Dabei hat es summarisch folgende Wirkungen: Gefäßtonus-regulierend, Herzkontraktionsfördernd, und toxische Wirkungen, es ist Transmitter und beeinflußt die Genexpression. Es ist
zum großen Teil selbst für diese Wirkungen verantwortlich, zum Teil sind es aber auch erst
die Umwandlungsprodukte aus NO, wie z.B. N2O3, ONOO- (Peroxynitrid) , NO-, NO2.
NO wird durch einen relativ komplizierten Mechanismus aus Arginin hergestellt. Das
zuständige Enzym ist die Nitroxid-Synthase (ohne ATP!).
Hier gibt es wenigstens drei Isoenzyme, die sich in ihrer Gewebeverteilung und in ihrer
Regulation einschließlich Expression unterscheiden. NOS I: konstitutiv, Nervenzellen, NOS
II: Makrophagen, induzierbar, NOS III: konstitutiv, Endothel.
Wie wirkt NO?
Der direkte Weg führt über die zytosolische Guanylatzyklase.
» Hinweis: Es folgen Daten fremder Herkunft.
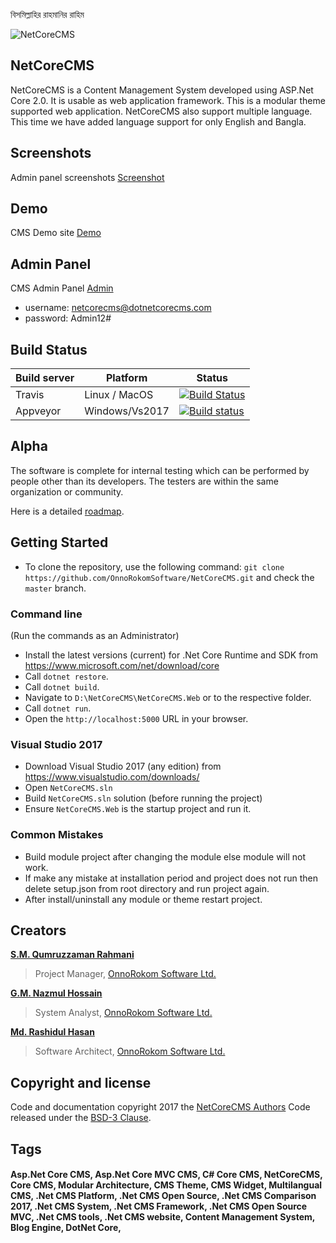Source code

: ﻿বিসমিল্লাহির রাহমানির রাহিম

![NetCoreCMS](https://raw.githubusercontent.com/OnnorokomSoftware/NetCoreCMS/master/NetCoreCMS.Web/wwwroot/NetCoreCMS-full-logo.png)
## NetCoreCMS
NetCoreCMS is a Content Management System developed using ASP.Net Core 2.0. It is usable as web application framework. This is a modular theme supported web application. NetCoreCMS also support multiple language. This time we have added language support for only English and Bangla.  
## Screenshots
Admin panel screenshots [Screenshot](https://github.com/OnnoRokomSoftware/NetCoreCMS/blob/master/Screenshots.md)

## Demo
CMS Demo site [Demo](http://demo.dotnetcorecms.org)

## Admin Panel
CMS Admin Panel [Admin](http://demo.dotnetcorecms.org/admin)
- username: netcorecms@dotnetcorecms.com
- password: Admin12#

## Build Status
| Build server| Platform       | Status      |
|-------------|----------------|-------------|
|Travis       | Linux / MacOS  |[![Build Status](https://travis-ci.org/OnnoRokomSoftware/NetCoreCMS.svg?branch=master)](https://travis-ci.org/OnnoRokomSoftware/NetCoreCMS) |
|Appveyor      | Windows/Vs2017 |[![Build status](https://ci.appveyor.com/api/projects/status/7y6e00wk8t3yi0v7/branch/master?svg=true)](https://ci.appveyor.com/project/masums/netcorecms/branch/master)|

## Alpha

The software is complete for internal testing which can be performed by people other than its developers. The testers are within the same organization or community. 

Here is a detailed [roadmap](https://github.com/OnnoRokomSoftware/NetCoreCMS/wiki/Roadmap).

## Getting Started

- To clone the repository, use the following command: 
`git clone https://github.com/OnnoRokomSoftware/NetCoreCMS.git` 
and check the `master` branch. 

### Command line
(Run the commands as an Administrator)

- Install the latest versions (current) for .Net Core Runtime and SDK from https://www.microsoft.com/net/download/core
- Call `dotnet restore`.
- Call `dotnet build`.
- Navigate to `D:\NetCoreCMS\NetCoreCMS.Web` or to the respective folder. 
- Call `dotnet run`.
- Open the `http://localhost:5000` URL in your browser.

### Visual Studio 2017

- Download Visual Studio 2017 (any edition) from https://www.visualstudio.com/downloads/
- Open `NetCoreCMS.sln`
- Build `NetCoreCMS.sln` solution (before running the project)
- Ensure `NetCoreCMS.Web` is the startup project and run it.

### Common Mistakes
- Build module project after changing the module else module will not work.
- If make any mistake at installation period and project does not run then delete setup.json from root directory and run project again.
- After install/uninstall any module or theme restart project.

 
## Creators

[**S.M. Qumruzzaman Rahmani**](http://byronbd.com)
> Project Manager, [OnnoRokom Software Ltd.](https://onnorokomsoftware.com)

[**G.M. Nazmul Hossain**](http://gmnazmul.com)
> System Analyst, [OnnoRokom Software Ltd.](https://onnorokomsoftware.com)

[**Md. Rashidul Hasan**](http://masums.com)
> Software Architect, [OnnoRokom Software Ltd.](https://onnorokomsoftware.com)


## Copyright and license

Code and documentation copyright 2017 the [NetCoreCMS Authors](http://onnorokomsoftware.com) Code released under the [BSD-3 Clause](https://github.com/OnnoRokomSoftware/NetCoreCMS/blob/master/LICENSE).

## Tags
#### Asp.Net Core CMS, Asp.Net Core MVC CMS, C# Core CMS, NetCoreCMS, Core CMS, Modular Architecture, CMS Theme, CMS Widget, Multilangual CMS, .Net CMS Platform, .Net CMS Open Source, .Net CMS Comparison 2017, .Net CMS System, .Net CMS Framework, .Net CMS Open Source MVC, .Net CMS tools, .Net CMS website, Content Management System, Blog Engine, DotNet Core,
Das gebildete cGMP ist der second messenger und für viele Effekte von NO verantwortlich.
Z.B. Gefäßtonus
Z.B. Herzfunktion und Kontraktilität
Empierisch werden seit ca. 100 Jahren Niotroglycerin und Derivate daraus zur Therapie von
Herzinsuffizient und coronaren Durchblutungsstörungen eingesetzt. Lange wußte niemand,
wieso diese wirksam sind. Jetzt ist es klar – ein Effekt auf die Gefäßweite der Coronarien und
ein Effekt auf die Herzmyozyten ergänzen sich hier sinnvoll.
Z.B. Immunfunktionen
Hier hat NO eigene antimicobielle Effekte durch seine enorme chemische Reaktivität und ist
Bestandteil der bactericiden Mischung, die Makro- und Mikrophagen produzieren können.
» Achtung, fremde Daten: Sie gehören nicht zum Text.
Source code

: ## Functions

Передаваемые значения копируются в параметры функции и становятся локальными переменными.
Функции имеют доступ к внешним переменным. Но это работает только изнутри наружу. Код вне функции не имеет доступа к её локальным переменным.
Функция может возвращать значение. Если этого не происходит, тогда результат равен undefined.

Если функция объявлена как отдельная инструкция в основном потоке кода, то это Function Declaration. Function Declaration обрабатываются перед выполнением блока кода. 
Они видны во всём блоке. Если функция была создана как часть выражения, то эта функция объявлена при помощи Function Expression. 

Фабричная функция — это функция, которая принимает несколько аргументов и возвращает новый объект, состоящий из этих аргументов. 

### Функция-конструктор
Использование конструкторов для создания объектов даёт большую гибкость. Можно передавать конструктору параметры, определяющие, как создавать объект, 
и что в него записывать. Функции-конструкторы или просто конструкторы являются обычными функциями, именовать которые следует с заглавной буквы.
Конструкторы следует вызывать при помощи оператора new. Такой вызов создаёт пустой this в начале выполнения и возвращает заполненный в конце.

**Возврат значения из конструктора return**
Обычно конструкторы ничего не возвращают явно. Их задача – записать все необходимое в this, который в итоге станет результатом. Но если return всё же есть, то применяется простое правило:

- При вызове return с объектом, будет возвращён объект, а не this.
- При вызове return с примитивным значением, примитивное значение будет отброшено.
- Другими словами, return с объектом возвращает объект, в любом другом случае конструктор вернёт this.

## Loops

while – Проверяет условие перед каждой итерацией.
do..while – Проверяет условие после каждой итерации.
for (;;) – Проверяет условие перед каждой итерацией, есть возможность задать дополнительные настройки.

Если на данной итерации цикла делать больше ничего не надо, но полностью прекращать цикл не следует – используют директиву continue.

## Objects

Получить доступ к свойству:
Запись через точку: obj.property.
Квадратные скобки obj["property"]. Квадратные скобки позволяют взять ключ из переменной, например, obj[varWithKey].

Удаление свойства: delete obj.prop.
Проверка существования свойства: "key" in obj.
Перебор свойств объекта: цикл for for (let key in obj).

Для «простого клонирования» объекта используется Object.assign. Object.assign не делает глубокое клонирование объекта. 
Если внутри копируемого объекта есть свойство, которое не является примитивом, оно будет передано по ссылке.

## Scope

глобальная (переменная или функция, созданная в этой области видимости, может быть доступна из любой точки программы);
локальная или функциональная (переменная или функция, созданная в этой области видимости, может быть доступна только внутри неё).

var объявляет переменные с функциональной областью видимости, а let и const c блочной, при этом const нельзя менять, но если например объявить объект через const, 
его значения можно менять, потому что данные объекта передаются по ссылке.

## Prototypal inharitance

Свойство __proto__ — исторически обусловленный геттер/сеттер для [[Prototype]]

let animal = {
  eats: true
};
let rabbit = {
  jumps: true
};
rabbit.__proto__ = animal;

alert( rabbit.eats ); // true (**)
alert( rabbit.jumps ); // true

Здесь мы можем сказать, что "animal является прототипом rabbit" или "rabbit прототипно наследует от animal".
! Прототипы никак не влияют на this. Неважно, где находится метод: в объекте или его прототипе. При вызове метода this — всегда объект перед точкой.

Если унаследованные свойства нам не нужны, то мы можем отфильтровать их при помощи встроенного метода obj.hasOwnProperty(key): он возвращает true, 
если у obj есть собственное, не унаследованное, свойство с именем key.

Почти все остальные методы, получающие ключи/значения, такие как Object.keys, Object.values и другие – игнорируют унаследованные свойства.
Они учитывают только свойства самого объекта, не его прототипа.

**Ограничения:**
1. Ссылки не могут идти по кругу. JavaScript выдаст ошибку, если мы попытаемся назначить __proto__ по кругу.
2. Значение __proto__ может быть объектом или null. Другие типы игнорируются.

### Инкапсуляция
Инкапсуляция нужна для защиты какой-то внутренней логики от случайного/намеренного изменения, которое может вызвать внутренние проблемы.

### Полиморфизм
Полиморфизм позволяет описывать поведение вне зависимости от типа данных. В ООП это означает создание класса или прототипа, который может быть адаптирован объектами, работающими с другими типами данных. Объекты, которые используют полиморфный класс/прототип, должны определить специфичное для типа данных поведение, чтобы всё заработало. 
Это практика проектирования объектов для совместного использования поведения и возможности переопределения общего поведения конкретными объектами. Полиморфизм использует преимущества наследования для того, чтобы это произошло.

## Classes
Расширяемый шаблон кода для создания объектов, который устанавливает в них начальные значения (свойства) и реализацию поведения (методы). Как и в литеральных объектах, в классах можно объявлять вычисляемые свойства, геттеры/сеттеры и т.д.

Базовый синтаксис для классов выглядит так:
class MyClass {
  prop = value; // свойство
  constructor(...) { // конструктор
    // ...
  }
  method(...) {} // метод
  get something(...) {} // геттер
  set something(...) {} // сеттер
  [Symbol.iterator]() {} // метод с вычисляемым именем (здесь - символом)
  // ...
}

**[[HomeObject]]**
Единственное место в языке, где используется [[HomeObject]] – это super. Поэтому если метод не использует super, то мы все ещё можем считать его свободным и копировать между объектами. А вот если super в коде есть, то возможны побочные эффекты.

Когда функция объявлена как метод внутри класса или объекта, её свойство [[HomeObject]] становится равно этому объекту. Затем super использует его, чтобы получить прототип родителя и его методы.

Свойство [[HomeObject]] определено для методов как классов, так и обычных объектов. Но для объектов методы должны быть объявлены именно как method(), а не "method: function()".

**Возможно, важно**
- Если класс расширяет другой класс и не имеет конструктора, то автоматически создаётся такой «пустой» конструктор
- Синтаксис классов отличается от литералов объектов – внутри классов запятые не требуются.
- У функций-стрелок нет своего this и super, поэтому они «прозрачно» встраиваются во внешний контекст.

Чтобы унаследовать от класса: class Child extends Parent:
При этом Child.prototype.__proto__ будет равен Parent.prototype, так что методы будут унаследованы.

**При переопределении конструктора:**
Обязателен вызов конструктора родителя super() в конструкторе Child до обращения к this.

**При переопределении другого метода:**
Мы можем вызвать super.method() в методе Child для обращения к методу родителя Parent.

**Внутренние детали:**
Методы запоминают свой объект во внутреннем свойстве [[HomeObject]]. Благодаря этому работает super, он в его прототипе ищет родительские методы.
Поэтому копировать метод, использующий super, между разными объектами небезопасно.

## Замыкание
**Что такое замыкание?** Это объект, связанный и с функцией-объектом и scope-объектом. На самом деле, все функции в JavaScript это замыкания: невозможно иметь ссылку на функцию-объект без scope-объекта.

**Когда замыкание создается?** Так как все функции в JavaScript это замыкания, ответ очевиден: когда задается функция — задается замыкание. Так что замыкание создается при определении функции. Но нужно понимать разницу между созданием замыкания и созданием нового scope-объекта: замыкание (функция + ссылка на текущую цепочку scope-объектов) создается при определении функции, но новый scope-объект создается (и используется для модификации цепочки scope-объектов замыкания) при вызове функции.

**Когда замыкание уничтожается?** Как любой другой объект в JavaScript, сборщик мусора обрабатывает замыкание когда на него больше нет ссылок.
Dabei wirkt es aber auch unspezifisch und kann dadurch eigene Körperzellen ebenfalls
schädigen – im Fall von Entzündungen unerwünscht, im Fall von Tumorzellen durchaus
erwünscht. Seine spezifsiche Wirkung- über den NO-Rezeptor - ist eher immunsuppressiv.
Dies macht man sich seit Neuestem auch in der Pharmakotherapie zunutze:
NO-NSAR.
CO: Noch nicht viel gesichert – aber klar, daß auch CO ein Hormon/Transmitter ist.
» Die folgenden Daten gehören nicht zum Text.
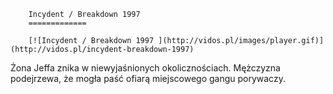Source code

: 
        Incydent / Breakdown 1997 
        =============
        
        [![Incydent / Breakdown 1997 ](http://vidos.pl/images/player.gif)](http://vidos.pl/incydent-breakdown-1997)
        
        
 Żona Jeffa znika w niewyjaśnionych okolicznościach. Mężczyzna podejrzewa, że mogła paść ofiarą miejscowego gangu porywaczy.
    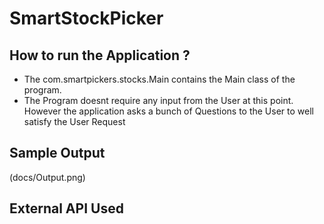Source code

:# SmartStockPicker

## How to run the Application ?

* The com.smartpickers.stocks.Main contains the Main class of the program. 
* The Program doesnt require any input from the User at this point. However the application asks a bunch of Questions to the User to well satisfy the User Request

## Sample Output 

(docs/Output.png)

## External API Used 


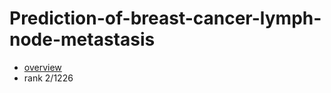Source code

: # Prediction-of-breast-cancer-lymph-node-metastasis

- [overview](https://dacon.io/competitions/official/236011/overview/description)
- rank 2/1226
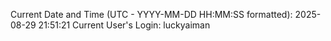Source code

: Current Date and Time (UTC - YYYY-MM-DD HH:MM:SS formatted): 2025-08-29 21:51:21
Current User's Login: luckyaiman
Es entsteht normalerweise beim Hämabbau in spezialisierten Makrophagen – Blut-Kapitel -.
Aber die sog. Hämoxigenase wurde auch in ganz anderen Zellen, wie im ZNS gefunden.
Daraus hat sich eine tiefgreifende Suche nach Vorkommen und Wirkungen von CO
entwickelt: Viele Parallelitäten zu NO.